Name Cheryl Campbell
Height
Naionality British
Date of Birth 22 May 1949
Place of Birth St. Albans, Hertfordshire, England, UK
Famous for
Cheryl Campbell (born 22 May 1949 in St Albans) is an English actress of stage, film and television.

Campbell was educated at Francis Bacon Grammar School, St Albans; London Academy of Music and Dramatic Art (LAMDA). Her repertory theatre experience includes the Watford Palace Theatre, Birmingham Rep and Glasgow Citizens' Theatre.

She is perhaps best known for her starring role as Vera Brittain in the BBC's television dramatization of Testament of Youth (1979), for which she received Best Actress awards form the British Academy Television Award (BAFTA) and the Broadcasting Press Guild Award.

Campbell earned her first BAFTA nomination just the previous year, for a very different character in a very different drama. To connoisseurs of Dennis Potter, Campbell is forever identified with the role of Eileen Everson, the female lead opposite Bob Hoskins in Potter's 1978 television serial Pennies from Heaven.

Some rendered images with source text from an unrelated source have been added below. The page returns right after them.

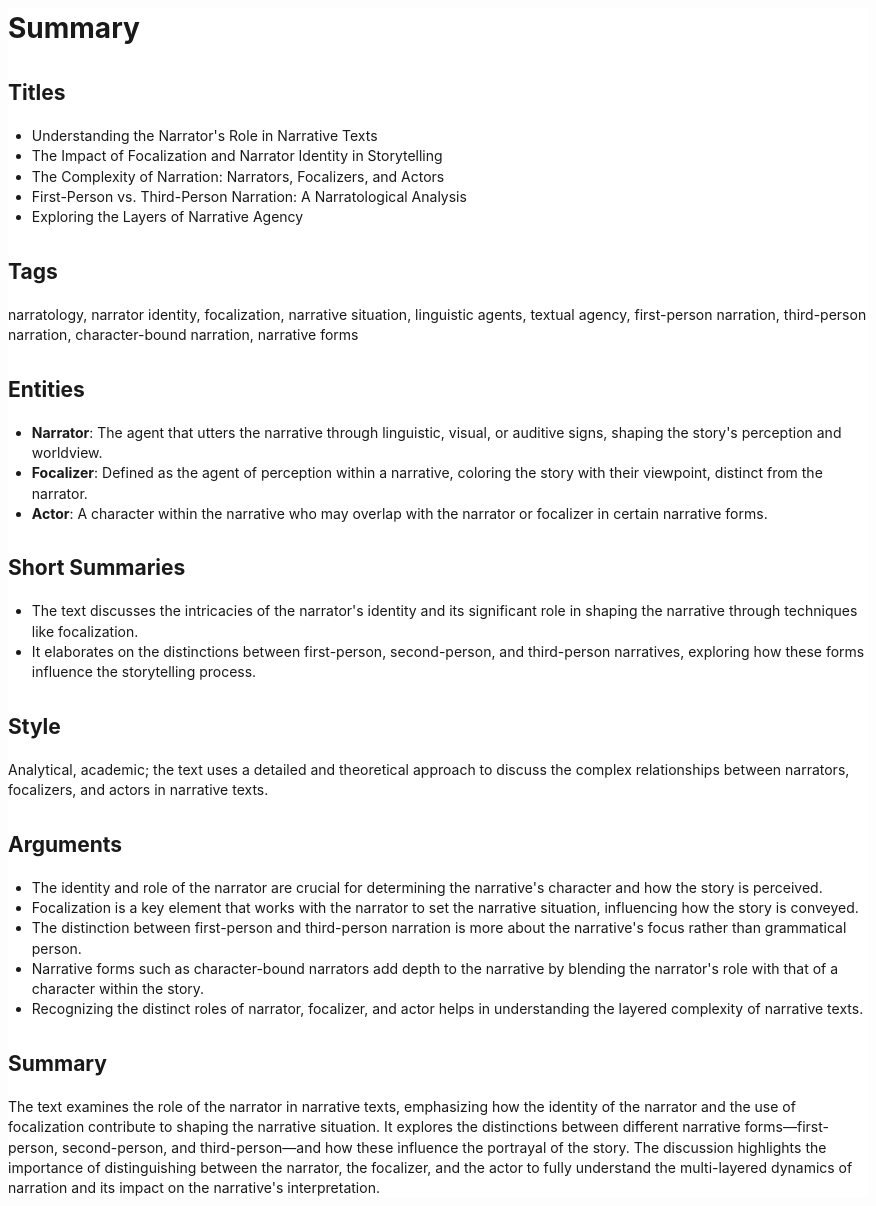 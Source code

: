 # Summary

## Titles
- Understanding the Narrator's Role in Narrative Texts
- The Impact of Focalization and Narrator Identity in Storytelling
- The Complexity of Narration: Narrators, Focalizers, and Actors
- First-Person vs. Third-Person Narration: A Narratological Analysis
- Exploring the Layers of Narrative Agency

## Tags
narratology, narrator identity, focalization, narrative situation, linguistic agents, textual agency, first-person narration, third-person narration, character-bound narration, narrative forms

## Entities
- **Narrator**: The agent that utters the narrative through linguistic, visual, or auditive signs, shaping the story's perception and worldview.
- **Focalizer**: Defined as the agent of perception within a narrative, coloring the story with their viewpoint, distinct from the narrator.
- **Actor**: A character within the narrative who may overlap with the narrator or focalizer in certain narrative forms.

## Short Summaries
- The text discusses the intricacies of the narrator's identity and its significant role in shaping the narrative through techniques like focalization.
- It elaborates on the distinctions between first-person, second-person, and third-person narratives, exploring how these forms influence the storytelling process.

## Style
Analytical, academic; the text uses a detailed and theoretical approach to discuss the complex relationships between narrators, focalizers, and actors in narrative texts.

## Arguments
- The identity and role of the narrator are crucial for determining the narrative's character and how the story is perceived.
- Focalization is a key element that works with the narrator to set the narrative situation, influencing how the story is conveyed.
- The distinction between first-person and third-person narration is more about the narrative's focus rather than grammatical person.
- Narrative forms such as character-bound narrators add depth to the narrative by blending the narrator's role with that of a character within the story.
- Recognizing the distinct roles of narrator, focalizer, and actor helps in understanding the layered complexity of narrative texts.

## Summary
The text examines the role of the narrator in narrative texts, emphasizing how the identity of the narrator and the use of focalization contribute to shaping the narrative situation. It explores the distinctions between different narrative forms—first-person, second-person, and third-person—and how these influence the portrayal of the story. The discussion highlights the importance of distinguishing between the narrator, the focalizer, and the actor to fully understand the multi-layered dynamics of narration and its impact on the narrative's interpretation.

Cheryl Campbell is also a stage performer of considerable note and great range. She has been twice a member of the Royal Shakespeare Company. At the RSC in 1982, she played Nora in Adrian Noble's memorable production of Ibsen's A Doll's House (for which she was awarded the Laurence Olivier Award for Best Actress in a Revival). In that same season, she also appeared as Diana in All's Well That Ends Well. She returned to the RSC in the 1992-94 season, playing Lady Macbeth to Derek Jacobi's lead in Noble's controversial production of Macbeth; Beatrice-Joanna in The Changeling; Mistress Ford in The Merry Wives of Windsor; & Natasha in Misha's Party. She has also worked at the Royal National Theater: playing as a junior member of the company in 1975, as Freda in Peter Hall's Old Vic production of John Gabriel Borkman (starring Ralph Richardson, Peggy Ashcroft & Wendy Hiller) & as Maggie in W.S. Gilbert's Engaged; in 1995, as an entirely memorable Lady Politic Would-Be in Matthew Warchus's Volpone; & in 2003 as Dotty Otley in the NT's touring (& London) revival of Noises Off.